The price that you need to pay depends on the fair value of the property – both lands and respective improvements. This is the value that is included at the date of registration with the Land Title Office.
In case you’re a foreign corporation, a foreign national or a taxable trustee, you will need to pay the additional property transfer tax on residential property transfers.
Since property transfers are audited regularly, the audit may determine that you need to pay more tax. In that case, you will receive a notice of assessment and you should make sure that you pay as soon as you can since it will continue to add additional interest. In the case that you believe you don’t owe any extra property transfer tax, you can file an appeal.
One of the mistakes many people do is that they tend to confuse property transfer tax with annual property charges. However, these are different. In fact, these are the taxes that you need to pay on an annual basis for each property that you own or, at least, have a registered interest in.
The Different Tax Rates
As you can imagine, the property transfer tax varies depending on the value of your new property. Here are the different tax rates that can apply:
- 1% on the first $200,000.
- 2% on the portion of the fair market value greater than $200,000 and up to and including $2,000,000.
- 3% on the portion of the fair market value greater than $2,000,000, and
- if the property is residential, a further 2% on the portion of the fair market value greater than $3,000,000.
If the property is classified as residential and farm, or is residential mixed class (such as residential and commercial), you pay the further 2% tax on only the residential portion of the property.
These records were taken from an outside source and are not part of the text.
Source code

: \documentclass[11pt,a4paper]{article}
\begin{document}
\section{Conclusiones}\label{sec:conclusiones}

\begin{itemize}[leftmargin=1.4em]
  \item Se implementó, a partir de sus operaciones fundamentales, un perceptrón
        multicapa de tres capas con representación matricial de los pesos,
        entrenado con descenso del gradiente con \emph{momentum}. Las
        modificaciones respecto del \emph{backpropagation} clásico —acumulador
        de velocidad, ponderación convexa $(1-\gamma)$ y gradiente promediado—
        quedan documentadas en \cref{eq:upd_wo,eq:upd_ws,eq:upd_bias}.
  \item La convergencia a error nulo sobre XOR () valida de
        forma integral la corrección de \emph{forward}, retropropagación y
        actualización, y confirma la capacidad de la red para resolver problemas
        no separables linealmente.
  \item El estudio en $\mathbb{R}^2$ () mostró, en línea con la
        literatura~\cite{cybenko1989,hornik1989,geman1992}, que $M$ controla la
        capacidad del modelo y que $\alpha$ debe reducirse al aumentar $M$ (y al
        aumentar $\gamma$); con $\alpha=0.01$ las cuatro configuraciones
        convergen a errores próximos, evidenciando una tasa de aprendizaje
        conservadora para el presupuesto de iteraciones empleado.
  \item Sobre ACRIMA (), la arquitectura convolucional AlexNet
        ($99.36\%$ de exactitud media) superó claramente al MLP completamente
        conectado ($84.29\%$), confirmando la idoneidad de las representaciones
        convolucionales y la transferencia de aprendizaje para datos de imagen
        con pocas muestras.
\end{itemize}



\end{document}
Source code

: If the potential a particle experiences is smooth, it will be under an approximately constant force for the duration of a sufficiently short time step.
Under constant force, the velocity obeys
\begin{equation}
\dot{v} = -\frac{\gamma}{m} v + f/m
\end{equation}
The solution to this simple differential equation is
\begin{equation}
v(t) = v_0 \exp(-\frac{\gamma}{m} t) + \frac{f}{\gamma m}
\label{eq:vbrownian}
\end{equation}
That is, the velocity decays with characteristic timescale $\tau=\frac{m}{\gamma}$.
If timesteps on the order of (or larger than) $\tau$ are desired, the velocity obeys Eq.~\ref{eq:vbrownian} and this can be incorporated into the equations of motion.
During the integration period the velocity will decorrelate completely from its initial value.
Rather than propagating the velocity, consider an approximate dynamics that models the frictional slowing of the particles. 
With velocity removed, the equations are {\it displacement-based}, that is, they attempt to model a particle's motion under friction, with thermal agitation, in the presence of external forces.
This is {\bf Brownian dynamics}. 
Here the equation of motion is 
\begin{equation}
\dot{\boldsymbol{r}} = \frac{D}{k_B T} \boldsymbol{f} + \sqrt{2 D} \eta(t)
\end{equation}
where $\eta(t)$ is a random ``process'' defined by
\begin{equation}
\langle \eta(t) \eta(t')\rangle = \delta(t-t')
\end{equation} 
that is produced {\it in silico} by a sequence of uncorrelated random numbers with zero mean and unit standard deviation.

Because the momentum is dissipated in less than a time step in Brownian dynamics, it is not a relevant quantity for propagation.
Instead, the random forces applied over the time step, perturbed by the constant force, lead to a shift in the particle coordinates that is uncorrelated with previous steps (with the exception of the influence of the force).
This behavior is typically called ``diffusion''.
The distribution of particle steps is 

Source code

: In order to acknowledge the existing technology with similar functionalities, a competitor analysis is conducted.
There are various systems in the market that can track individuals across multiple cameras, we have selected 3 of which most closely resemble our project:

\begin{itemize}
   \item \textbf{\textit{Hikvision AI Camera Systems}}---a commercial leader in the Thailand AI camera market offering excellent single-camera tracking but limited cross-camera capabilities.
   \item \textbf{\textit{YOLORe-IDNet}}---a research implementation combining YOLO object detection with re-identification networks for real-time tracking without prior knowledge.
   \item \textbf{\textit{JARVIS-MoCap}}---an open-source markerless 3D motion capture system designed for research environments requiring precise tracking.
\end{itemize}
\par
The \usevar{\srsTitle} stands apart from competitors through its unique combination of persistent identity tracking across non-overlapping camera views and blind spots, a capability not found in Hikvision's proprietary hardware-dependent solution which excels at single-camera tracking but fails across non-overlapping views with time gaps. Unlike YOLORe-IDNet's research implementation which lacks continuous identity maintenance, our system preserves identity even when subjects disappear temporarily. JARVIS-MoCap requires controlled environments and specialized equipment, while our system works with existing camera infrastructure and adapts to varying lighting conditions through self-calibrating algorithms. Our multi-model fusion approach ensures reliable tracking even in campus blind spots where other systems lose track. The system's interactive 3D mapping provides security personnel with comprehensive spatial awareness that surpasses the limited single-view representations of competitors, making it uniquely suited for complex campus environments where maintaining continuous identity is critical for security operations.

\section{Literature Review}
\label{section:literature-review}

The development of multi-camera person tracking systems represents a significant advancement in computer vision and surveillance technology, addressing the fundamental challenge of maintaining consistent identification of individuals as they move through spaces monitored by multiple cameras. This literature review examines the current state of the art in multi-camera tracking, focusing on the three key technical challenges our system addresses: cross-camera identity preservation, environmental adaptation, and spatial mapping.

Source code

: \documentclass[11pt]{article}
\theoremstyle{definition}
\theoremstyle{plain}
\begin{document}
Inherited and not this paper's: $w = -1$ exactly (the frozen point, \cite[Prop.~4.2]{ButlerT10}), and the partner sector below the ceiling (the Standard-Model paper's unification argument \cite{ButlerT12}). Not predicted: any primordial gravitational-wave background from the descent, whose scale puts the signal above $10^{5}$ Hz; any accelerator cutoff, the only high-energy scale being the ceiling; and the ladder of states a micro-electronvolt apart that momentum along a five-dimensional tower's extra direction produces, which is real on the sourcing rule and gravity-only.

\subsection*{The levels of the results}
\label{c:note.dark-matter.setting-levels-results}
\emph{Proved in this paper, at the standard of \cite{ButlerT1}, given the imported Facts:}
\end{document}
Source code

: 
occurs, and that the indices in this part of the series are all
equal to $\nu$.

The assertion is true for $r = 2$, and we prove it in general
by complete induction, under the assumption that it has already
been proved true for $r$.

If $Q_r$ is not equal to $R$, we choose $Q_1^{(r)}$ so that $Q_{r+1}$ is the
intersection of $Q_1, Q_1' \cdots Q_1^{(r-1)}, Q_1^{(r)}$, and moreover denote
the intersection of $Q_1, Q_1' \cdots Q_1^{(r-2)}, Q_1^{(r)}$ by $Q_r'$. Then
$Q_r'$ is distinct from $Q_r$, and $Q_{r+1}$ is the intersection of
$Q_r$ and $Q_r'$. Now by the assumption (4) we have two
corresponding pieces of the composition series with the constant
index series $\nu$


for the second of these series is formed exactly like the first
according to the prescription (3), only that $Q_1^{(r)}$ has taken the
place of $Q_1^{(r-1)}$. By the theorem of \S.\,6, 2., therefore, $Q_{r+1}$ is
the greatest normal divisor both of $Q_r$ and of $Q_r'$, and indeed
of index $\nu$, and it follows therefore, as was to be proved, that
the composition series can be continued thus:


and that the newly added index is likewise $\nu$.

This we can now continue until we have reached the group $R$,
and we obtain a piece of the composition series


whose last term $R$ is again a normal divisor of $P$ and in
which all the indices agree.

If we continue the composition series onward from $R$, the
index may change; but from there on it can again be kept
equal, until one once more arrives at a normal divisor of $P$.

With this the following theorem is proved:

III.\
Determining How Much You Will Pay
The truth is that there is nothing better than an example so you can fully understand how much you will need to pay for the property transfer tax.
#1: Assuming that you bought a home with a fair market value of $650,000:
In this case:
- 1% on the first $200,000 = $2,000
- 2% on the remaining $450,000 = $9,000
- $2,000 + $9,000 = $11,000
You will need to pay a tax of $11,000.
#2: Assuming that you bought a home with a fair market value of $4,500,000:
In this case:
- 1% on the first $200,000 = $2,000
- 2% on the portion greater than $200,000 and up to and including $2,000,000 = $36,000 ($2,000,000 – $200,000 = $1,800,000 X 2% = $36,000)
- 3% on the portion greater than $2,000,000 = $75,000 ($4,500,000 – $2,000,000 = $2,500,000 X 3% = $75,000)
- A further 2% on the portion greater than $3,000,000 = $30,000 ($4,500,000 – $3,000,000 = $1,500,000 X 2% = $30,000)
- $2,000 + $36,000 + $75,000 + $30,000 = $143,000
You will need to pay a tax of $143,000.
The Fair Market Value
As you can see, in order to know exactly how much you need to pay for the property transfer tax, you need to know the fair market value. Simply put, the property transfer tax is the price that would be paid if there were a purchaser and a seller interested in making business for a specific property, in the open market, on the date of registration.
So, as you can see, it is important to make a distinction between open market transfers and non-open market transfers:
#1: Open Market Transfers:
A property transfer can be considered an open market transfer in case there is someone who is likely to be interested in the property and can make an offer. This is the case when you have a home and you decide to advertise it for sale.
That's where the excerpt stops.